Dual-gas sensor for ultra-close overlapping spectra based on second harmonic peak shift

Abstract

In spectral absorption techniques, overlapping spectra cause distortion in absorption line heights, leading to inaccuracies in concentration measurements, which poses a significant challenge for measuring multi-component gases. In this paper, an innovative method that utilizes the displacement of the second harmonic (2f) peak to mitigate 2f height errors resulting from cross-interference is presented. Our research findings reveal that cross-interference distorts symmetrical absorption spectra, and by adjusting the modulation depth, a predictable shift in the 2f peak can be induced, with the magnitude of this shift directly correlated to the concentration of the interfering gas. This discovery enables us to correct 2f height errors, thereby enabling precise concurrent analysis of multi-component gases while mitigating the effects of cross-interference.

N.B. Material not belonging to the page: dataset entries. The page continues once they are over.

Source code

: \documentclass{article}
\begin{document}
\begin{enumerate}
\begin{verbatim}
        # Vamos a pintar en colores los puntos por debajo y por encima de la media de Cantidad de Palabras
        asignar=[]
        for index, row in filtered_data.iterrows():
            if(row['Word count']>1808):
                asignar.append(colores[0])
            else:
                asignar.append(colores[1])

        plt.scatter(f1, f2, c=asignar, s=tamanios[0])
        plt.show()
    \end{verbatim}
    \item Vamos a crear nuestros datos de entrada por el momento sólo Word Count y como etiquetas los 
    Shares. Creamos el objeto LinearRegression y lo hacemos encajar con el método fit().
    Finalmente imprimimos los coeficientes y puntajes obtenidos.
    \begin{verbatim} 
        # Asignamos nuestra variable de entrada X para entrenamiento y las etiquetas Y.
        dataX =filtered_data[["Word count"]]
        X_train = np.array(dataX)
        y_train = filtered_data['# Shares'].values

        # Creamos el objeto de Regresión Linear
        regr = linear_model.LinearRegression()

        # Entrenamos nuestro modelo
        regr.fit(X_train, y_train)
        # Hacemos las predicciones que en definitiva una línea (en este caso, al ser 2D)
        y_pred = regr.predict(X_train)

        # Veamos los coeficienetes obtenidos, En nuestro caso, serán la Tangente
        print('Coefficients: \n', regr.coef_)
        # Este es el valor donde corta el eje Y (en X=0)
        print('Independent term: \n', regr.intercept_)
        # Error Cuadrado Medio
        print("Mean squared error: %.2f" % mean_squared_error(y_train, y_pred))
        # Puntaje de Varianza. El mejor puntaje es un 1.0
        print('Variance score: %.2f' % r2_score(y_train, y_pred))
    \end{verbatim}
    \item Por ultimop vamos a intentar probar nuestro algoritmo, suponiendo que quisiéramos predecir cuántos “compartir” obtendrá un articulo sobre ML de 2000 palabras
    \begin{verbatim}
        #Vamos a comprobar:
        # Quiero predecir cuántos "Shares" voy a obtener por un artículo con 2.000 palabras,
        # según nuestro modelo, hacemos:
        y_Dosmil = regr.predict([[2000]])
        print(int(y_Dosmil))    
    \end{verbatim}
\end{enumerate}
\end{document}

This approach holds promise in addressing the challenge of accurate dual-parameter gas measurement in scenarios of ultra-close spectral overlap. In a proof-of-concept experiment, we selected C₂H₂ and CO₂ (two gases with closely spaced and overlapped absorption spectra) as example gases for detection. Notably, this method achieved high-precision measurements with an accuracy of 27 ppb for C₂H₂ and 5 ppm for CO₂ when dealing with ultra-close spectra of 1 ppm C₂H₂ and 4350 ppm CO₂, whose centerline offset is merely 0.0859 cm⁻¹. This represents a 15-fold improvement in measurement accuracy for C₂H₂. The minimum detection limits for C₂H₂ and CO₂ are 3.2 ppb and 13.6 ppm, respectively. Furthermore, this work offers a novel solution to mitigate cross-interference, demonstrating good versatility for application in other absorption spectroscopy techniques without additional costs or structural changes.